Brooklyn boy James Black Jr., 12, is on the track to become the youngest American grandmaster in the history of chess.

Black, who plays on the chess team at Williamsburg middle school Intermediate 318, led the school to national championships in two divisions in April. He's only seven points away from being named a master - the United States Chess Federation mandates that a master must have 2200 points, and Black has amassed 2193.

As a precocious third grader, James joined the Public School 308 chess team and quickly developed into a skilled player.

To become a grandmaster, James must earn at least 2600 points. He can do that by winning chess tournaments and beating existing grandmasters. He told the NY Daily News, "It would mean a lot because I've worked so hard for it. I've practiced a lot to become a great player."

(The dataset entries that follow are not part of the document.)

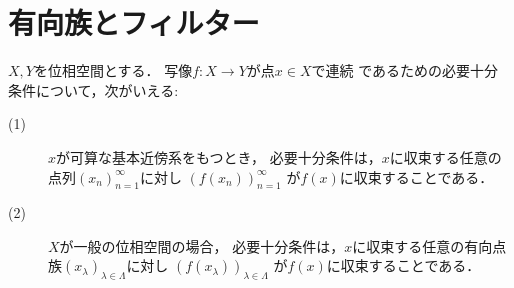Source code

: \section{有向族とフィルター}
	\begin{screen}
		\begin{thm}[有向点族による連続性の特徴づけ]
			$X,Y$を位相空間とする．
			写像$f:X \longrightarrow Y$が点$x \in X$で連続
			であるための必要十分条件について，次がいえる:
			\begin{description}
				\item[(1)] $x$が可算な基本近傍系をもつとき，
					必要十分条件は，$x$に収束する任意の点列$(x_n)_{n=1}^{\infty}$に対し
					$\left( f(x_n) \right)_{n=1}^\infty$
					が$f(x)$に収束することである．
					
				\item[(2)] $X$が一般の位相空間の場合，
					必要十分条件は，$x$に収束する任意の有向点族$(x_\lambda)_{\lambda \in \Lambda}$に対し
					$\left( f(x_\lambda) \right)_{\lambda \in \Lambda}$
					が$f(x)$に収束することである．
			\end{description}
		\end{thm}
	\end{screen}
	
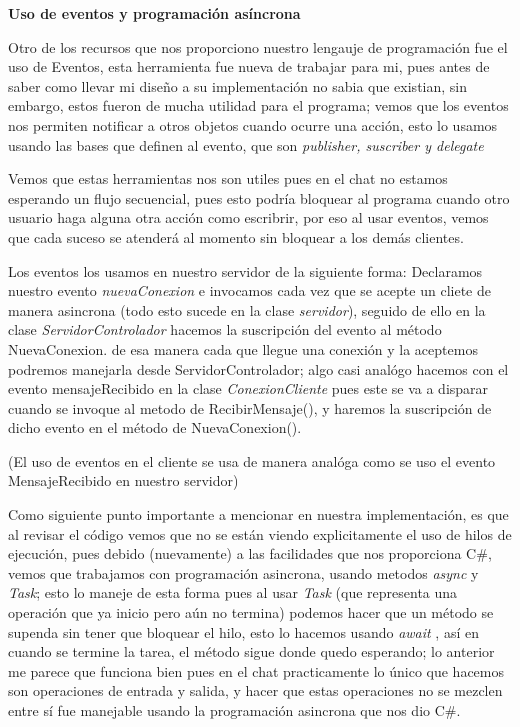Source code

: \documentclass[10pt,letterpaper]{report}
\begin{document}
    \vspace{0.3cm}

    \noindent \textbf{Uso de eventos y programación asíncrona}
    
    \noindent Otro de los recursos que nos proporciono nuestro lengauje de programación fue el uso de Eventos, esta herramienta fue nueva de trabajar para mi, pues antes de saber como llevar mi diseño a su implementación no sabia que existian, sin embargo, estos fueron de mucha utilidad para el programa; vemos que los eventos nos permiten notificar a otros objetos cuando ocurre una acción, esto lo usamos usando las bases que definen al evento, que son \textit{publisher, suscriber y delegate}
    
    \vspace{0.2 cm}

    \noindent Vemos que estas herramientas nos son utiles pues en el chat no estamos esperando un flujo secuencial, pues esto podría bloquear al programa cuando otro usuario haga alguna otra acción como escribrir, por eso al usar eventos, vemos que cada suceso se atenderá al momento sin bloquear a los demás clientes.


    \vspace{0.2 cm}
    
    \noindent Los eventos los usamos en nuestro servidor de la siguiente forma:
    Declaramos nuestro evento \textit{nuevaConexion} e invocamos cada vez que se acepte un cliete de manera asincrona (todo esto sucede en la clase \textit{servidor}), seguido de ello en la clase \textit{ServidorControlador} hacemos la suscripción del evento al método NuevaConexion. de esa manera cada que llegue una conexión y la aceptemos podremos manejarla desde ServidorControlador; algo casi analógo hacemos con el evento mensajeRecibido en la clase \textit{ConexionCliente} pues este se va a disparar cuando se invoque al metodo de RecibirMensaje(), y haremos la suscripción de dicho evento en el método de NuevaConexion().

    \noindent(El uso de eventos en el cliente se usa de manera analóga como se uso el evento MensajeRecibido en nuestro servidor)

    \vspace{0.2cm}

    \noindent Como siguiente punto importante a mencionar en nuestra implementación, es que al revisar el código vemos que no se están viendo explicitamente el uso de hilos de ejecución, pues debido (nuevamente) a las facilidades que nos proporciona C\#, vemos que trabajamos con programación asincrona, usando metodos \textit{async} y \textit{Task}; esto lo maneje de esta forma pues al usar \textit{Task} (que representa una operación que ya inicio pero aún no termina) podemos hacer que un método se supenda sin tener que bloquear el hilo, esto lo hacemos usando \textit{await} , así en cuando se termine la tarea, el método sigue donde quedo esperando; lo anterior me parece que funciona bien pues en el chat practicamente lo único que hacemos son operaciones de entrada y salida, y hacer que estas operaciones no se mezclen entre sí fue manejable usando la programación asincrona que nos dio C\#.
\end{document}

The previous youngest American grandmaster was Ray Robson, who was elected to the title in 2009 at the age of 14.

James started playing chess when his dad brought home a chess set from K-Mart, and started teaching himself how to play. He joined the school chess team in third grade. "He learned some things so he could start whipping on his dad," said Black's father, James Black Sr. From then on, he studied chess almost every waking moment, getting up before school to play the computer or read books. He now aspires to play like his role model Mikhail Tal, a Russian grandmaster and world champion in the 1950s and 60s. "We have the same aggressive style," he said.

The game has also taught Black important life lessons, says Black Sr. "Over the years his chess has become something that makes him think first before he reacts," he said. "We attribute that all to chess. It's a wonderful feeling."

Few players ever reach that level, but Black's IS 318 coach Elizabeth Vicary said James has the ability to do it.

"I'm amazed by James," she said. "He's got enormous potential and is one of the smartest people I've ever met."

Elizabeth Vicary, Black's chess coach at Intermediate 318, says she's "amazed" by James' potential. "[He] is one of the smartest people I've ever met." His strength, Vicary says, stems from his lack of ego and willingness to try new strategies, even if they don't work at first.

"He's got a fantastic memory and is very clever at forcing plays," she said.